[PROBLEM TO SOLVE] Tally the lines in the entries below where the string "alarmJsonObject" occurs. Reply with the total alone.

BEGIN INFORMATION GIVEN

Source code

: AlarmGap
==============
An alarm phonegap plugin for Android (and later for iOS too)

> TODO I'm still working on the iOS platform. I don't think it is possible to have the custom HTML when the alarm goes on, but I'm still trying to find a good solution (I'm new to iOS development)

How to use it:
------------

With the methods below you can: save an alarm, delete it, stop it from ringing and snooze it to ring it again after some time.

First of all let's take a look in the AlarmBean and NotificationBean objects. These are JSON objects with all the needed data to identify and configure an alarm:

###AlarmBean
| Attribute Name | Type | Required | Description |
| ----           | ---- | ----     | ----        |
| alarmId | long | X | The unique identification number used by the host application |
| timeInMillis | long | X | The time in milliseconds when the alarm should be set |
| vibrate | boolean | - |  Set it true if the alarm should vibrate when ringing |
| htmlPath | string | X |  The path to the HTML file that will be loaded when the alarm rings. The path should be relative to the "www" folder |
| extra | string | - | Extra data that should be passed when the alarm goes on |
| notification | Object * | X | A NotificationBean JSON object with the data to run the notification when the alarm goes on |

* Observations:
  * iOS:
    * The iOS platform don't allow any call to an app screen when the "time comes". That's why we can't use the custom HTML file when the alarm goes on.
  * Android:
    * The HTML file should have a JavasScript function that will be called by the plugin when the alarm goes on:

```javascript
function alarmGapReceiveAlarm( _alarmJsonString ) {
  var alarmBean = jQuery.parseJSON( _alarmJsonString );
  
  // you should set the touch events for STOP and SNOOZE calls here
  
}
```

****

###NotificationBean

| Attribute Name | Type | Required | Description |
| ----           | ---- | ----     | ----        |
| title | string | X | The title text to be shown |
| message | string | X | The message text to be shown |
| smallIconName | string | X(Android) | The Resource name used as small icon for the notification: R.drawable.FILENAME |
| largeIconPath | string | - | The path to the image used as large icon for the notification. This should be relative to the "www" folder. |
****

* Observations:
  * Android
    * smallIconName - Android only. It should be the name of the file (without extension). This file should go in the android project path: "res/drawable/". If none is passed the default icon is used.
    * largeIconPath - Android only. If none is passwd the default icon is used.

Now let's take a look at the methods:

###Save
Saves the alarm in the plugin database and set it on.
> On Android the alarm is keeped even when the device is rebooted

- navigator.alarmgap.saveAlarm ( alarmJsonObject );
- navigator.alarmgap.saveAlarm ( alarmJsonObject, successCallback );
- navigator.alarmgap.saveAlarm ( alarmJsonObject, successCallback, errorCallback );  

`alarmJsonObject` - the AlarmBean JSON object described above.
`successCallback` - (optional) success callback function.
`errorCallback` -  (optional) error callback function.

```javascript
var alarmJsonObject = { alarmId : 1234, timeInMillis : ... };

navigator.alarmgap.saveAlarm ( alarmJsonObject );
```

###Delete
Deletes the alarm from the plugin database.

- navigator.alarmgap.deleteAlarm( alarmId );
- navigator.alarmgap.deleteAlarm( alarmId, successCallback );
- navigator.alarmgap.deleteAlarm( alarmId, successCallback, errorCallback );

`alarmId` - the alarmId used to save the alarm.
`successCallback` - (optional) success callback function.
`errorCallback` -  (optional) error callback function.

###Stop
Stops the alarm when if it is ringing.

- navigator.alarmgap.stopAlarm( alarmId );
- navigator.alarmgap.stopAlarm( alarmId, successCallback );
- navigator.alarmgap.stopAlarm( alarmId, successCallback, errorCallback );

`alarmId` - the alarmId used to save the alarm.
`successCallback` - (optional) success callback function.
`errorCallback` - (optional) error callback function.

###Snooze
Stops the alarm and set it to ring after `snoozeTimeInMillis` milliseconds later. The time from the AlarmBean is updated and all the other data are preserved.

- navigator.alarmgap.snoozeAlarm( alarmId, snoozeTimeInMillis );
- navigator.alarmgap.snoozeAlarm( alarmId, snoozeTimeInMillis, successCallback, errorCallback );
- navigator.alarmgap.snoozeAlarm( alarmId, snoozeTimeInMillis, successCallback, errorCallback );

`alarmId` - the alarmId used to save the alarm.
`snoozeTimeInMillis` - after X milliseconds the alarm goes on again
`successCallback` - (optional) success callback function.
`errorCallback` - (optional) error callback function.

END INFORMATION GIVEN

[WRITTEN SOLUTION] 6